Isso tinha razões práticas. O descendente aproveitaria seu espaço e seu
ferramental, herdaria seus conhecimentos e freguesia, perenizaria o nome e a
fama da família, dando continuidade à sua obra. Quanto às meninas, estas eram
preparadas para o casamento. Se isso era bom, não vem ao caso neste momento.
Mas é inegável que a incerteza (fato gerador de angústia) era menos impactante.
Veio a modernidade, fornecendo maior liberdade de escolha, com uma maior
possibilidade de erro. A carreira do pai já não possui o mesmo significado. A
manufatura foi substituída por processos industriais cada vez mais
automatizados. O trabalho passa a ser mais intelectual que braçal. Isso permite
às jovens mocinhas ingressar em um número cada vez maior na força de trabalho.
O modelo familiar também sofre modificações.
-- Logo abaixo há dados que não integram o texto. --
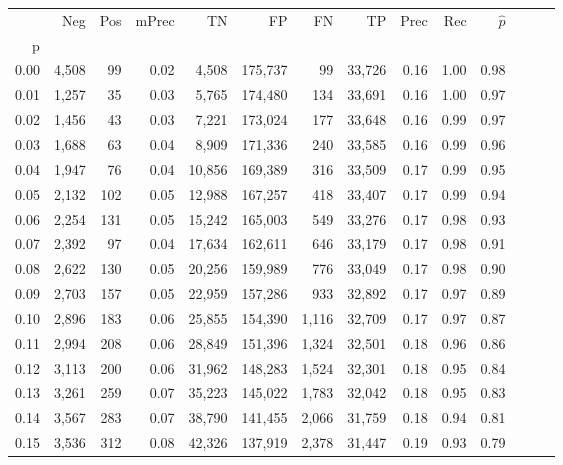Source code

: \begin{tabular}{rrrrrrrrrrrrrr}
\toprule
{} &    Neg &  Pos & mPrec &       TN &       FP &      FN &      TP &  Prec &   Rec & $\hat{p}$ \\
p    &        &      &       &          &          &         &         &       &       &           \\
\midrule
0.00 &  4,508 &   99 &  0.02 &    4,508 &  175,737 &      99 &  33,726 &  0.16 &  1.00 &      0.98 \\
0.01 &  1,257 &   35 &  0.03 &    5,765 &  174,480 &     134 &  33,691 &  0.16 &  1.00 &      0.97 \\
0.02 &  1,456 &   43 &  0.03 &    7,221 &  173,024 &     177 &  33,648 &  0.16 &  0.99 &      0.97 \\
0.03 &  1,688 &   63 &  0.04 &    8,909 &  171,336 &     240 &  33,585 &  0.16 &  0.99 &      0.96 \\
0.04 &  1,947 &   76 &  0.04 &   10,856 &  169,389 &     316 &  33,509 &  0.17 &  0.99 &      0.95 \\
0.05 &  2,132 &  102 &  0.05 &   12,988 &  167,257 &     418 &  33,407 &  0.17 &  0.99 &      0.94 \\
0.06 &  2,254 &  131 &  0.05 &   15,242 &  165,003 &     549 &  33,276 &  0.17 &  0.98 &      0.93 \\
0.07 &  2,392 &   97 &  0.04 &   17,634 &  162,611 &     646 &  33,179 &  0.17 &  0.98 &      0.91 \\
0.08 &  2,622 &  130 &  0.05 &   20,256 &  159,989 &     776 &  33,049 &  0.17 &  0.98 &      0.90 \\
0.09 &  2,703 &  157 &  0.05 &   22,959 &  157,286 &     933 &  32,892 &  0.17 &  0.97 &      0.89 \\
0.10 &  2,896 &  183 &  0.06 &   25,855 &  154,390 &   1,116 &  32,709 &  0.17 &  0.97 &      0.87 \\
0.11 &  2,994 &  208 &  0.06 &   28,849 &  151,396 &   1,324 &  32,501 &  0.18 &  0.96 &      0.86 \\
0.12 &  3,113 &  200 &  0.06 &   31,962 &  148,283 &   1,524 &  32,301 &  0.18 &  0.95 &      0.84 \\
0.13 &  3,261 &  259 &  0.07 &   35,223 &  145,022 &   1,783 &  32,042 &  0.18 &  0.95 &      0.83 \\
0.14 &  3,567 &  283 &  0.07 &   38,790 &  141,455 &   2,066 &  31,759 &  0.18 &  0.94 &      0.81 \\
0.15 &  3,536 &  312 &  0.08 &   42,326 &  137,919 &   2,378 &  31,447 &  0.19 &  0.93 &      0.79 \\

\end{tabular}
O papel da mulher na sociedade tem
uma reviravolta radical, ela não fica mais em casa cuidando de seus afazeres e
de seus filhos. Procuram por universidades cada vez mais diversificadas e
especializadas. As crianças são colocadas cada vez mais novas na escola,
modificando o conceito de transmissão do conhecimento, que fica atribuído a
terceiros.
Só que esse novo molde cobra seu preço. Como já pude comentar
neste post, apesar de fazê-lo sob outro prisma, há um estreitamento na
faixa etária daquilo que podemos chamar de juventude. Por força de lei, o jovem
só pode começar a trabalhar a partir dos 16 anos, fazendo com que sua coleta de
informações sobre o mundo das relações trabalhistas seja feita mais
tardiamente. Por outro lado, o trabalhador com mais de 40 anos é considerado
velho, em especial por conta da desenfreada necessidade de atualização exigida
pelos ofícios modernos.
Essa condensação do tempo estabelecido socialmente (a
infância estendida e a velhice antecipada) acaba por formar uma consequência
cruel: colocamo-nos diante do dragão com uma única bala na agulha. Que dragão é
esse, meu São Jorge? A incerteza da escolha, reforçada pela consciência de que
poucas chances teremos de ter uma segunda oportunidade. Pensemos: conhecemos
várias pessoas que cursaram uma segunda ou terceira faculdade. Fazem-nas para
complementar conhecimentos necessários à sua atividade ou mesmo por puro
prazer. Eu, pessoalmente, conheço poucos que o fizeram para dar uma guinada
radical. Por isso mesmo, a pressão se torna muito maior.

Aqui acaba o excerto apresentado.